Prompt: Determine how many lines in the listing hold "templateUrl" and give only that number.

Data:

------------------------------

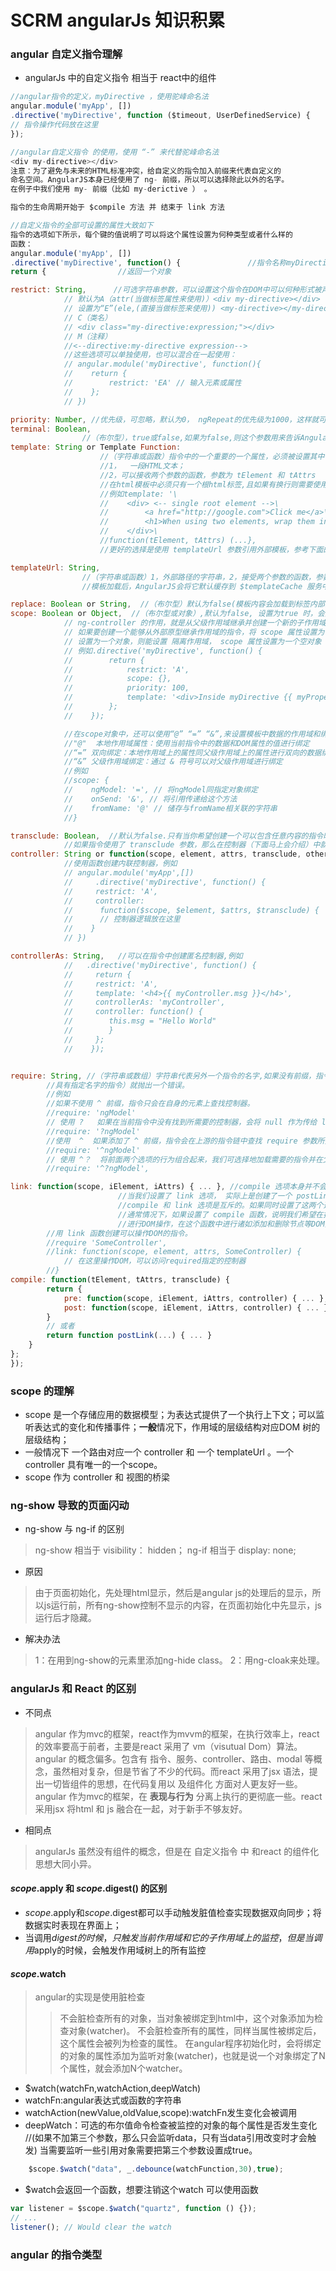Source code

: # SCRM angularJs 知识积累

### angular 自定义指令理解
* angularJs 中的自定义指令 相当于 react中的组件
```js
//angular指令的定义，myDirective ，使用驼峰命名法
angular.module('myApp', [])
.directive('myDirective', function ($timeout, UserDefinedService) {
// 指令操作代码放在这里
});

//angular自定义指令 的使用，使用 “-” 来代替驼峰命名法
<div my-directive></div>
注意：为了避免与未来的HTML标准冲突，给自定义的指令加入前缀来代表自定义的
命名空间。AngularJS本身已经使用了 ng- 前缀，所以可以选择除此以外的名字。
在例子中我们使用 my- 前缀（比如 my-derictive ） 。

指令的生命周期开始于 $compile 方法 并 结束于 link 方法 

//自定义指令的全部可设置的属性大致如下
指令的选项如下所示，每个键的值说明了可以将这个属性设置为何种类型或者什么样的
函数：
angular.module('myApp', [])
.directive('myDirective', function() {               //指令名称myDirective
return {                //返回一个对象

restrict: String,      //可选字符串参数，可以设置这个指令在DOM中可以何种形式被声明，
            // 默认为A（attr(当做标签属性来使用)）<div my-directive></div> 
            // 设置为“E”(ele,(直接当做标签来使用)) <my-directive></my-directive>
            // C（类名）
            // <div class="my-directive:expression;"></div>
            // M（注释）
            //<--directive:my-directive expression-->
            //这些选项可以单独使用，也可以混合在一起使用：
            // angular.module('myDirective', function(){
            //    return {
            //        restrict: 'EA' // 输入元素或属性
            //    };
            // })

priority: Number, //优先级，可忽略，默认为0， ngRepeat的优先级为1000，这样就可以保证在同一元素上，它总是在其他指令之前被调用。
terminal: Boolean,
                //（布尔型），true或false,如果为false,则这个参数用来告诉AngularJS停止运行当前元素上比本指令优先级低的指令。优先级相同的指令还是会被执行。 ngIf 的优先级略高于 ngView ，
template: String or Template Function: 
                    //（字符串或函数）指令中的一个重要的一个属性，必须被设置其中一种
                    //1，  一段HTML文本；
                    //2，可以接收两个参数的函数，参数为 tElement 和 tAttrs 
                    //在html模板中必须只有一个根html标签,且如果有换行则需要使用“\”
                    //例如template: '\
                    //    <div> <-- single root element -->\
                    //        <a href="http://google.com">Click me</a>\
                    //        <h1>When using two elements, wrap them in a parent element</h1>\
                    //    </div>\
                    //function(tElement, tAttrs) (...},
                    //更好的选择是使用 templateUrl 参数引用外部模板，参考下面的参数

templateUrl: String,   
                //（字符串或函数）1，外部路径的字符串，2，接受两个参数的函数，参数为 tElement 和 tAttrs ，并返回一个外部HTML文件路径的字符串
                //模板加载后，AngularJS会将它默认缓存到 $templateCache 服务中。（可以提前加载模块到缓存中，提高加载速度）

replace: Boolean or String,  //（布尔型）默认为false(模板内容会加载到标签内部)，true(模板内容会替换当前标签)
scope: Boolean or Object,  //（布尔型或对象）,默认为false, 设置为true 时，会从父作用域继承并创建一个新的作用域对象。
            // ng-controller 的作用，就是从父级作用域继承并创建一个新的子作用域。
            // 如果要创建一个能够从外部原型继承作用域的指令，将 scope 属性设置为 true 
            // 设置为一个对象，则能设置 隔离作用域， scope 属性设置为一个空对象 {} 。如果这样做了，指令的模板就无法访问外部作用域了：
            // 例如.directive('myDirective', function() {
            //        return {
            //            restrict: 'A',
            //            scope: {},
            //            priority: 100,
            //            template: '<div>Inside myDirective {{ myProperty }}</div>'
            //        };
            //    });

            //在scope对象中，还可以使用“@” “=” “&”,来设置模板中数据的作用域和绑定规则
            //"@"  本地作用域属性：使用当前指令中的数据和DOM属性的值进行绑定
            //“=” 双向绑定：本地作用域上的属性同父级作用域上的属性进行双向的数据绑定。
            //“&” 父级作用域绑定：通过 & 符号可以对父级作用域进行绑定
            //例如
            //scope: {
            //    ngModel: '=', // 将ngModel同指定对象绑定
            //    onSend: '&', // 将引用传递给这个方法
            //    fromName: '@' // 储存与fromName相关联的字符串
            //}

transclude: Boolean,  //默认为false.只有当你希望创建一个可以包含任意内容的指令时， 才使用 transclude: true 。
            //如果指令使用了 transclude 参数，那么在控制器（下面马上会介绍）中就无法正常监听数据模型的变化了。
controller: String or function(scope, element, attrs, transclude, otherInjectables) { ... }, //（字符串或函数)注册在应用中的控制器的构造函数
            //使用函数创建内联控制器，例如
            // angular.module('myApp',[])
            //     .directive('myDirective', function() {
            //     restrict: 'A',
            //     controller:
            //      function($scope, $element, $attrs, $transclude) {
            //      // 控制器逻辑放在这里
            //    }
            // })

controllerAs: String,   //可以在指令中创建匿名控制器,例如
            //   .directive('myDirective', function() {
            //     return {
            //     restrict: 'A',
            //     template: '<h4>{{ myController.msg }}</h4>',
            //     controllerAs: 'myController',
            //     controller: function() {
            //        this.msg = "Hello World"
            //        }
            //     };
            //    });    


require: String, //（字符串或数组）字符串代表另外一个指令的名字,如果没有前缀，指令将会在自身所提供的控制器中进行查找，如果没有找到任何控制器（或
        //具有指定名字的指令）就抛出一个错误。
        //例如
        //如果不使用 ^ 前缀，指令只会在自身的元素上查找控制器。
        //require: 'ngModel'
        // 使用 ?   如果在当前指令中没有找到所需要的控制器，会将 null 作为传给 link 函数的第四个参数
        //require: '?ngModel'
        //使用  ^  如果添加了 ^ 前缀，指令会在上游的指令链中查找 require 参数所指定的控制器。
        //require: '^ngModel'
        // 使用 ^？  将前面两个选项的行为组合起来，我们可选择地加载需要的指令并在父指令链中进行查找。
        //require: '^?ngModel',

link: function(scope, iElement, iAttrs) { ... }, //compile 选项本身并不会被频繁使用，但是 link 函数则会被经常使用。
                        //当我们设置了 link 选项， 实际上是创建了一个 postLink() 链接函数， 以便 compile() 函数可以定义链接函数。
                        //compile 和 link 选项是互斥的。如果同时设置了这两个选项，那么会把 compile 所返回的函数当作链接函数，而 link 选项本身则会被忽略。
                        //通常情况下，如果设置了 compile 函数，说明我们希望在指令和实时数据被放到DOM中之前
                        //进行DOM操作，在这个函数中进行诸如添加和删除节点等DOM操作是安全的。
        //用 link 函数创建可以操作DOM的指令。
        //require 'SomeController',
        //link: function(scope, element, attrs, SomeController) {
            // 在这里操作DOM，可以访问required指定的控制器
        //}
compile: function(tElement, tAttrs, transclude) {  
        return {
            pre: function(scope, iElement, iAttrs, controller) { ... },
            post: function(scope, iElement, iAttrs, controller) { ... }
        }
        // 或者
        return function postLink(...) { ... }
    }
};
});


```

### scope 的理解
* scope 是一个存储应用的数据模型；为表达式提供了一个执行上下文；可以监听表达式的变化和传播事件；**一般**情况下，作用域的层级结构对应DOM 树的层级结构；
* 一般情况下 一个路由对应一个 controller 和 一个 templateUrl 。一个controller 具有唯一的一个scope。
* scope 作为 controller 和 视图的桥梁
### ng-show 导致的页面闪动
* ng-show 与 ng-if 的区别
> ng-show 相当于 visibility： hidden； ng-if 相当于 display: none;
* 原因
> 由于页面初始化，先处理html显示，然后是angular js的处理后的显示，所以js运行前，所有ng-show控制不显示的内容，在页面初始化中先显示，js运行后才隐藏。
* 解决办法
> 1：在用到ng-show的元素里添加ng-hide class。
> 2：用ng-cloak来处理。

### angularJs 和 React 的区别
* 不同点
> angular 作为mvc的框架，react作为mvvm的框架，在执行效率上，react的效率要高于前者，主要是react 采用了 vm（visutual Dom）算法。
> angular 的概念偏多。包含有 指令、服务、controller、路由、modal 等概念，虽然相对复杂，但是节省了不少的代码。而react 采用了jsx 语法，提出一切皆组件的思想，在代码复用以 及组件化 方面对人更友好一些。
> angular 作为mvc的框架，在 **表现与行为** 分离上执行的更彻底一些。react 采用jsx 将html 和 js 融合在一起，对于新手不够友好。
* 相同点
> angularJs 虽然没有组件的概念，但是在 自定义指令 中 和react 的组件化 思想大同小异。

#### $scope.$apply 和 $scope.$digest()  的区别
* $scope.$apply和$scope.$digest都可以手动触发脏值检查实现数据双向同步；将数据实时表现在界面上；
* 当调用$digest的时候，只触发当前作用域和它的子作用域上的监控，但是当调用$apply的时候，会触发作用域树上的所有监控

#### $scope.$watch 

> angular的实现是使用脏检查
 >>不会脏检查所有的对象，当对象被绑定到html中，这个对象添加为检查对象(watcher)。
 >>不会脏检查所有的属性，同样当属性被绑定后，这个属性会被列为检查的属性。
 >>在angular程序初始化时，会将绑定的对象的属性添加为监听对象(watcher)，也就是说一个对象绑定了N个属性，就会添加N个watcher。


* $watch(watchFn,watchAction,deepWatch)
* watchFn:angular表达式或函数的字符串
* watchAction(newValue,oldValue,scope):watchFn发生变化会被调用
* deepWatch：可选的布尔值命令检查被监控的对象的每个属性是否发生变化 //(如果不加第三个参数，那么只会监听data，只有当data引用改变时才会触发) 当需要监听一些引用对象需要把第三个参数设置成true。
```js
    $scope.$watch("data", _.debounce(watchFunction,30),true);
```
* $watch会返回一个函数，想要注销这个watch 可以使用函数

```js
var listener = $scope.$watch("quartz", function () {});
// ...
listener(); // Would clear the watch
```
### angular 的指令类型  
>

------------------------------

Response: 3